Le pianiste Javier Perianes est sans doute l'homme le plus heureux du monde aujourd'hui. Samedi, il a été la vedette du septième concert du projet « Just Music! » à l'Auditorium national de musique de Madrid, avec lequel le Centre national de diffusion musicale (CNDM) célèbre le Festival européen de musique, qui coïncide chaque année avec le solstice d'été. Perianes a été soliste et chef d'orchestre de cinq concertos pour piano de Beethoven, interprétés en compagnie de l' Orchestre de la Communauté valencienne , et répartis en deux concerts d'à peine quarante-cinq minutes d'intervalle. À minuit, un feu d'artifice tiré à l'extérieur de l'auditorium a clôturé cet exploit, qui s'était achevé peu auparavant sous les applaudissements et les acclamations du public, désormais considéré comme le plus grand pianiste espagnol.

Courage, technique et compétence sont les éléments fondamentaux de ces propositions, qui ne sont pas le fruit du hasard.
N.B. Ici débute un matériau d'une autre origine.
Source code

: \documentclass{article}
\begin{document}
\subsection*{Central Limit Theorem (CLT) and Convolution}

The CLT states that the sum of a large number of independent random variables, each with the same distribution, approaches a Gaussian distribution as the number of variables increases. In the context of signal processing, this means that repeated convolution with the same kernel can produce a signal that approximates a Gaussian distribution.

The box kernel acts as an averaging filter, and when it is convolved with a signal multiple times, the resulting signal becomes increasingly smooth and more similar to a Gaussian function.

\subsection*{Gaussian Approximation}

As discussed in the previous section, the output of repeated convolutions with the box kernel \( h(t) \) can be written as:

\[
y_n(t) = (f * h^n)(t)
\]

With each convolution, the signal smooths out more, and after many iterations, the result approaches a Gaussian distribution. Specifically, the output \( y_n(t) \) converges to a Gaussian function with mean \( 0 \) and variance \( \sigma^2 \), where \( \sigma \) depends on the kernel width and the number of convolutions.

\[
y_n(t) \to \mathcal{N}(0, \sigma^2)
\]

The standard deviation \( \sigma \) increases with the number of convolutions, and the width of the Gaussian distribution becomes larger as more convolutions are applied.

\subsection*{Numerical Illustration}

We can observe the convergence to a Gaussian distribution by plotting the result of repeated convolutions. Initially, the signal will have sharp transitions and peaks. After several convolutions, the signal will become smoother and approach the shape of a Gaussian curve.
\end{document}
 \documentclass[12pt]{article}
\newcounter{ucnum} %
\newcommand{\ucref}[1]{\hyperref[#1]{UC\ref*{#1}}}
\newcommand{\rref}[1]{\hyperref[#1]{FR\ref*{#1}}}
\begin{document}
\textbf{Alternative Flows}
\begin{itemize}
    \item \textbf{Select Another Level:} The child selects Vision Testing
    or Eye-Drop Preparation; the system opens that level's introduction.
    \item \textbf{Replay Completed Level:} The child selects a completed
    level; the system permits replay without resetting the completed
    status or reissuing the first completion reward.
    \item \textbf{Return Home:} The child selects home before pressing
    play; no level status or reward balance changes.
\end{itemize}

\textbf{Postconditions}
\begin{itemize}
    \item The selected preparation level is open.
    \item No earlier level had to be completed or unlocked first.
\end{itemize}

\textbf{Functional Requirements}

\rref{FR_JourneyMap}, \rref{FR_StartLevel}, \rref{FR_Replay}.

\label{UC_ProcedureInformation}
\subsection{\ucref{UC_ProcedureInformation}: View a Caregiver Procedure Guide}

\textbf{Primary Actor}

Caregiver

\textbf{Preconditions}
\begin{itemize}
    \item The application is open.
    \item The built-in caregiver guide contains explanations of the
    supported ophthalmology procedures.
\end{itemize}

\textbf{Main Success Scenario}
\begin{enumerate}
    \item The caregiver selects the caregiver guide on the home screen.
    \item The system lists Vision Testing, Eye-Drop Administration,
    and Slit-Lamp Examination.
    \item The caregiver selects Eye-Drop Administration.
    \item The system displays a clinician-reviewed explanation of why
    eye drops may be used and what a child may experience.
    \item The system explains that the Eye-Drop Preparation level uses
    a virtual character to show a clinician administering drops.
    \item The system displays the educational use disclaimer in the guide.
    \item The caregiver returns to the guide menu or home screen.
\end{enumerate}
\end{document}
Perianes est un coureur de fond convaincu de sa mission et, après avoir lutté pour atteindre une position privilégiée, il a su choisir intelligemment les meilleures options à chaque instant.

Le talent qui s'est manifesté lors de ses premières prestations, davantage axées sur une musicalité réfléchie que sur la démonstration d'une puissance pianistique écrasante, a évolué vers une maturité alliant une fausse impression de facilité à une substance chargée d'éloquence . Ses interprétations dégagent de la personnalité, de l'émotion et un sens poétique indéniable qui, comparé à la musique de Beethoven, met en valeur des profils très particuliers et pas toujours évidents.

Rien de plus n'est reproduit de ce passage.